Find the lines of the records in which the word "that" appears and report how many there are, as a number alone.
____________
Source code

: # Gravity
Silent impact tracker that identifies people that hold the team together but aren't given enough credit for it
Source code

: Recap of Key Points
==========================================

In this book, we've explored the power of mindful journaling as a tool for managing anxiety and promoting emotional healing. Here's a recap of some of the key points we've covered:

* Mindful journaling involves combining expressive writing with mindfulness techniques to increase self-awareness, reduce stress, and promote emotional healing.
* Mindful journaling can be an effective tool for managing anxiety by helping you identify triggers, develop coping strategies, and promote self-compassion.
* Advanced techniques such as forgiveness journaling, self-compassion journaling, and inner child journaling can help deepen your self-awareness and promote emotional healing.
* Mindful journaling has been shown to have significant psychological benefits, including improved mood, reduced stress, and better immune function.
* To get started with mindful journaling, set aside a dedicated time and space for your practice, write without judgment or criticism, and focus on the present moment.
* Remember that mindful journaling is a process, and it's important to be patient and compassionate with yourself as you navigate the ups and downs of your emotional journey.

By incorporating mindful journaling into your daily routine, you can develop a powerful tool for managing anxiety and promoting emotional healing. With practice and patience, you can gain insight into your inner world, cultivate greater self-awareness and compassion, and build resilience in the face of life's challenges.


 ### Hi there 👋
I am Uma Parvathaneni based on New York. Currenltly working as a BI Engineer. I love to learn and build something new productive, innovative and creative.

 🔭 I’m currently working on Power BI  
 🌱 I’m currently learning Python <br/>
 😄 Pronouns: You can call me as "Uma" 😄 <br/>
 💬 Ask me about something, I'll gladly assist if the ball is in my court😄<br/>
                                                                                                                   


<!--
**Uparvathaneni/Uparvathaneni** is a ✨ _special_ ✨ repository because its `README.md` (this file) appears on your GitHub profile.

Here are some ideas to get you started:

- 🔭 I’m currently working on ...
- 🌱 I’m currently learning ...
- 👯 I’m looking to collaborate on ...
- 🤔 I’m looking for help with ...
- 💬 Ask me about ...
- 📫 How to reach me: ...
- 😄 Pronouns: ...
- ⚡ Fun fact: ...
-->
____________
* _RESPONSE_
2